Source texts of formatted documents:

******

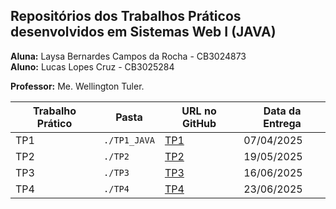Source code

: ## Repositórios dos Trabalhos Práticos desenvolvidos em Sistemas Web I (JAVA)

**Aluna:** Laysa Bernardes Campos da Rocha - CB3024873  
**Aluno:** Lucas Lopes Cruz - CB3025284

**Professor:** Me. Wellington Tuler.

| Trabalho Prático | Pasta   | URL no GitHub                                                      | Data da Entrega |
| ---------------- | ------- | ------------------------------------------------------------------ | --------------- |
| TP1              | `./TP1_JAVA` | [TP1](https://github.com/Laysabernardes/IFSP_5_SWE1tree/main/TP1_JAVA) | 07/04/2025      |
| TP2             | `./TP2` | [TP2](https://github.com/Laysabernardes/IFSP_5_SWE1/tree/main/TP2) | 19/05/2025      |
| TP3             | `./TP3` | [TP3](https://github.com/Laysabernardes/IFSP_5_SWE1/tree/main/TP3) | 16/06/2025      |
| TP4             | `./TP4` | [TP4](https://github.com/Laysabernardes/IFSP_5_SWE1/tree/main/TP4) | 23/06/2025      |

******

#### [PROBLEM TO WORK ON]
Write out once more the lines above beginning at the line with "Cruz - CB3025284"; continue through the final line and stop there.

#### [ANSWER TO THIS EXERCISE]
**Aluno:** Lucas Lopes Cruz - CB3025284

**Professor:** Me. Wellington Tuler.

| Trabalho Prático | Pasta   | URL no GitHub                                                      | Data da Entrega |
| ---------------- | ------- | ------------------------------------------------------------------ | --------------- |
| TP1              | `./TP1_JAVA` | [TP1](https://github.com/Laysabernardes/IFSP_5_SWE1tree/main/TP1_JAVA) | 07/04/2025      |
| TP2             | `./TP2` | [TP2](https://github.com/Laysabernardes/IFSP_5_SWE1/tree/main/TP2) | 19/05/2025      |
| TP3             | `./TP3` | [TP3](https://github.com/Laysabernardes/IFSP_5_SWE1/tree/main/TP3) | 16/06/2025      |
| TP4             | `./TP4` | [TP4](https://github.com/Laysabernardes/IFSP_5_SWE1/tree/main/TP4) | 23/06/2025      |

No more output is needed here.